Alexandre Pieroux - 8 months ago 42

C Question

Here is the portion of the code that trigger this error (this is part of a bigger file that have roughly 1000 lines and is intended to implement the hypercuts algorithm) :

`void get_combination_cuts_characteristics(uint32_t* cuts,`

uint32_t nb_dim_cut,

struct hypercuts_dimension** dimensions,

uint32_t* return_cuts,

uint32_t sum_cuts,

struct classifier_rule** rules,

uint32_t nb_rules,

uint32_t* children_rules_sum,

uint32_t* max_rules)

{

// Array of children

uint32_t nb_children = (uint32_t) 0x1 << sum_cuts;

uint32_t* min_index = chkmalloc(sizeof(*min_index) * nb_dim_cut);

uint32_t* max_index = chkmalloc(sizeof(*max_index) * nb_dim_cut);

uint32_t* current_index = chkmalloc(sizeof(*current_index) * nb_dim_cut);

uint32_t children_array[nb_children];

for (uint32_t i = 0; i < nb_children; ++i)

children_array[i] = 0;

// For each rules we compute the number of rule each child get.

uint32_t min_value;

uint32_t max_value;

uint32_t nb_cuts;

uint32_t subregion_size;

uint32_t index;

for (uint32_t i = 0; i < nb_rules; ++i)

{

for (uint32_t j = 0; j < nb_dim_cut; ++j)

{

min_value = rules[i]->statements[dimensions[j]->id]->value;

max_value = rules[i]->statements[dimensions[j]->id]->value | rules[i]->statements[dimensions[j]->id]->mask;

nb_cuts = (uint32_t)0x1 << cuts[j];

subregion_size = (dimensions[j]->max_dim - dimensions[j]->min_dim) + 1;

subregion_size = subregion_size / nb_cuts;

if(subregion_size == 0)

continue;

// Fit the interval in the region of the dimension

if(min_value < dimensions[j]->min_dim)

min_value = dimensions[j]->min_dim;

if(max_value > dimensions[j]->max_dim)

max_value = dimensions[j]->max_dim;

// Compute the minimal and maximal index of the rule in this dimension

min_index[j] = (min_value - dimensions[j]->min_dim) / subregion_size;

max_index[j] = (max_value - dimensions[j]->min_dim) / subregion_size;

current_index[j] = min_index[j];

}

// Locate the first child

index = get_multi_dimension_index(min_index, nb_dim_cut, cuts);

children_array[index] ++;

// Locate all the other children that the rule span

while(get_next_dimension_index(current_index, min_index, max_index, nb_dim_cut))

{

index = get_multi_dimension_index(current_index, nb_dim_cut, cuts);

children_array[index]++;

}

}

// Set the return variables

uint32_t rules_sum = 0;

uint32_t max_rule_child = 0;

for (uint32_t i = 0; i < nb_children; ++i)

{

rules_sum += children_array[i];

if(max_rule_child < children_array[i])

max_rule_child = children_array[i];

}

if(max_rule_child < *max_rules || ((max_rule_child == *max_rules) && (rules_sum < *children_rules_sum)))

{

*max_rules = max_rule_child;

*children_rules_sum = rules_sum;

for (uint32_t i = 0; i < nb_dim_cut; ++i)

return_cuts[i] = cuts[i];

}

free(min_index);

free(max_index);

free(current_index);

}

gdb tell me that I got a segfault at the line

`rules_sum += children_array[i];`

`if(max_rule_child < *max_rules || ((max_rule_child == *max_rules) && (rules_sum < *children_rules_sum)))`

Another tricky thing is that if I put a fprint before the for loop, one after and one inside I run fine...

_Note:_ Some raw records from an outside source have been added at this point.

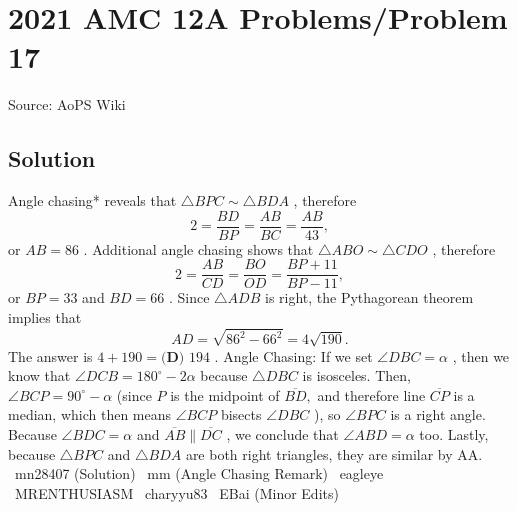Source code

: \documentclass[12pt]{article}
\begin{document}
\section*{{2021 AMC 12A Problems/Problem 17}}
Source: AoPS Wiki

\subsection*{Solution}
Angle chasing* reveals that $\triangle BPC\sim\triangle BDA$ , therefore \[2=\frac{BD}{BP}=\frac{AB}{BC}=\frac{AB}{43},\] or $AB=86$ . Additional angle chasing shows that $\triangle ABO\sim\triangle CDO$ , therefore \[2=\frac{AB}{CD}=\frac{BO}{OD}=\frac{BP+11}{BP-11},\] or $BP=33$ and $BD=66$ . Since $\triangle ADB$ is right, the Pythagorean theorem implies that \[AD=\sqrt{86^2-66^2}=4\sqrt{190}.\] The answer is $4+190=\boxed{\textbf{(D) }194}$ . Angle Chasing: If we set $\angle DBC = \alpha$ , then we know that $\angle DCB = 180^\circ-2\alpha$ because $\triangle DBC$ is isosceles. Then, $\angle BCP = 90^\circ-\alpha$ (since $P$ is the midpoint of $\overline{BD},$ and therefore line $\overline{CP}$ is a median, which then means $\angle BCP$ bisects $\angle DBC$ ), so $\angle BPC$ is a right angle. Because $\angle BDC = \alpha$ and $\overline{AB}\parallel\overline{DC}$ , we conclude that $\angle ABD = \alpha$ too. Lastly, because $\triangle BPC$ and $\triangle BDA$ are both right triangles, they are similar by AA. ~mn28407 (Solution) ~mm (Angle Chasing Remark) ~eagleye ~MRENTHUSIASM ~charyyu83 ~EBai (Minor Edits)
\end{document}

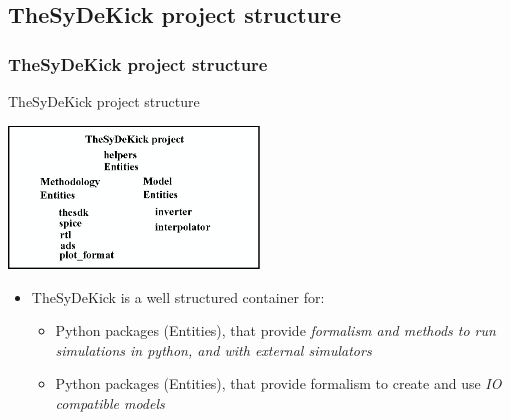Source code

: \documentclass{sdkslides}
\newcommand{\sectname}{Section Name}
\begin{document}
\renewcommand{\sectname}{TheSyDeKick project structure}
\subsection*{\sectname}
\begin{frame}[t]
    \frametitle{\sectname}
    \begin{block}{TheSyDeKick project structure}
        \begin{center}
            \includegraphics[width=0.5\textwidth]{Pics/TheSyDeKick-entity-principles.eps}
        \end{center}
    \end{block}
    \begin{itemize}
        \item TheSyDeKick is a well structured container for: 
            \begin{itemize}
                \item Python packages (Entities), that provide
                    \emph{formalism and methods to run simulations in
                    python, and with external simulators}
                \item Python packages (Entities), that provide
                    formalism to create and use \emph{IO compatible models}
            \end{itemize}
    \end{itemize}
\end{frame}

\renewcommand{\sectname}{TheSyDeKick project structure}
\end{document}
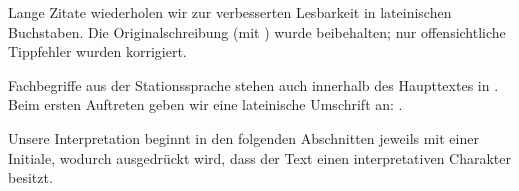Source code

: Lange Zitate wiederholen wir zur verbesserten Lesbarkeit in lateinischen Buchstaben. Die Originalschreibung (mit ) wurde beibehalten; nur offensichtliche Tippfehler wurden korrigiert. 

Fachbegriffe aus der Stationssprache stehen auch innerhalb des Haupttextes in . Beim ersten Auftreten geben wir eine lateinische Umschrift an: . 

Unsere Interpretation beginnt in den folgenden Abschnitten jeweils mit einer Initiale, wodurch ausgedrückt wird, dass der Text einen interpretativen Charakter besitzt.



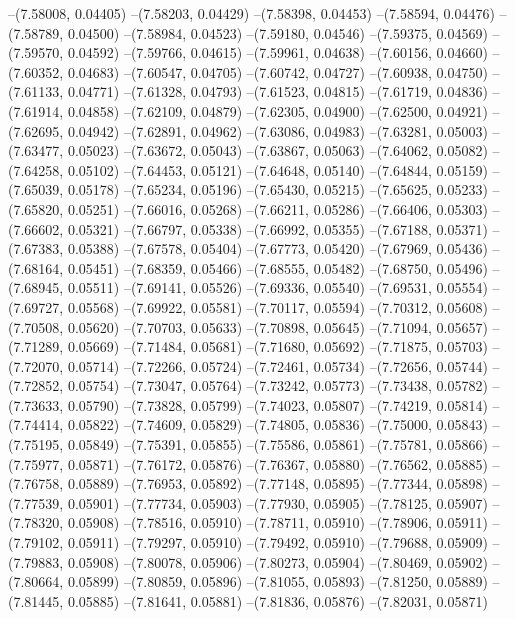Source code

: --(7.58008, 0.04405)
--(7.58203, 0.04429)
--(7.58398, 0.04453)
--(7.58594, 0.04476)
--(7.58789, 0.04500)
--(7.58984, 0.04523)
--(7.59180, 0.04546)
--(7.59375, 0.04569)
--(7.59570, 0.04592)
--(7.59766, 0.04615)
--(7.59961, 0.04638)
--(7.60156, 0.04660)
--(7.60352, 0.04683)
--(7.60547, 0.04705)
--(7.60742, 0.04727)
--(7.60938, 0.04750)
--(7.61133, 0.04771)
--(7.61328, 0.04793)
--(7.61523, 0.04815)
--(7.61719, 0.04836)
--(7.61914, 0.04858)
--(7.62109, 0.04879)
--(7.62305, 0.04900)
--(7.62500, 0.04921)
--(7.62695, 0.04942)
--(7.62891, 0.04962)
--(7.63086, 0.04983)
--(7.63281, 0.05003)
--(7.63477, 0.05023)
--(7.63672, 0.05043)
--(7.63867, 0.05063)
--(7.64062, 0.05082)
--(7.64258, 0.05102)
--(7.64453, 0.05121)
--(7.64648, 0.05140)
--(7.64844, 0.05159)
--(7.65039, 0.05178)
--(7.65234, 0.05196)
--(7.65430, 0.05215)
--(7.65625, 0.05233)
--(7.65820, 0.05251)
--(7.66016, 0.05268)
--(7.66211, 0.05286)
--(7.66406, 0.05303)
--(7.66602, 0.05321)
--(7.66797, 0.05338)
--(7.66992, 0.05355)
--(7.67188, 0.05371)
--(7.67383, 0.05388)
--(7.67578, 0.05404)
--(7.67773, 0.05420)
--(7.67969, 0.05436)
--(7.68164, 0.05451)
--(7.68359, 0.05466)
--(7.68555, 0.05482)
--(7.68750, 0.05496)
--(7.68945, 0.05511)
--(7.69141, 0.05526)
--(7.69336, 0.05540)
--(7.69531, 0.05554)
--(7.69727, 0.05568)
--(7.69922, 0.05581)
--(7.70117, 0.05594)
--(7.70312, 0.05608)
--(7.70508, 0.05620)
--(7.70703, 0.05633)
--(7.70898, 0.05645)
--(7.71094, 0.05657)
--(7.71289, 0.05669)
--(7.71484, 0.05681)
--(7.71680, 0.05692)
--(7.71875, 0.05703)
--(7.72070, 0.05714)
--(7.72266, 0.05724)
--(7.72461, 0.05734)
--(7.72656, 0.05744)
--(7.72852, 0.05754)
--(7.73047, 0.05764)
--(7.73242, 0.05773)
--(7.73438, 0.05782)
--(7.73633, 0.05790)
--(7.73828, 0.05799)
--(7.74023, 0.05807)
--(7.74219, 0.05814)
--(7.74414, 0.05822)
--(7.74609, 0.05829)
--(7.74805, 0.05836)
--(7.75000, 0.05843)
--(7.75195, 0.05849)
--(7.75391, 0.05855)
--(7.75586, 0.05861)
--(7.75781, 0.05866)
--(7.75977, 0.05871)
--(7.76172, 0.05876)
--(7.76367, 0.05880)
--(7.76562, 0.05885)
--(7.76758, 0.05889)
--(7.76953, 0.05892)
--(7.77148, 0.05895)
--(7.77344, 0.05898)
--(7.77539, 0.05901)
--(7.77734, 0.05903)
--(7.77930, 0.05905)
--(7.78125, 0.05907)
--(7.78320, 0.05908)
--(7.78516, 0.05910)
--(7.78711, 0.05910)
--(7.78906, 0.05911)
--(7.79102, 0.05911)
--(7.79297, 0.05910)
--(7.79492, 0.05910)
--(7.79688, 0.05909)
--(7.79883, 0.05908)
--(7.80078, 0.05906)
--(7.80273, 0.05904)
--(7.80469, 0.05902)
--(7.80664, 0.05899)
--(7.80859, 0.05896)
--(7.81055, 0.05893)
--(7.81250, 0.05889)
--(7.81445, 0.05885)
--(7.81641, 0.05881)
--(7.81836, 0.05876)
--(7.82031, 0.05871)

Here is what valgrind give me:

`Invalid read of size 4`

==8397== at 0x4017EE: get_combination_cuts_characteristics (hypercuts.c:775)

==8397== by 0x401947: get_optimal_cut_combination (hypercuts.c:663)

==8397== by 0x40198F: get_optimal_cut_combination (hypercuts.c:678)

==8397== by 0x40198F: get_optimal_cut_combination (hypercuts.c:678)

==8397== by 0x40198F: get_optimal_cut_combination (hypercuts.c:678)

==8397== by 0x401B78: set_nb_cuts (hypercuts.c:485)

==8397== by 0x4025B2: build_node (hypercuts.c:219)

==8397== by 0x40273D: build_node (hypercuts.c:285)

==8397== by 0x4029B2: new_hypercuts_classifier (hypercuts.c:143)

==8397== by 0x403B02: main (hypercuts_test.c:277)

==8397== Address 0x11fefff77a is not stack'd, malloc'd or (recently) free'd

==8397==

==8397==

==8397== Process terminating with default action of signal 11 (SIGSEGV)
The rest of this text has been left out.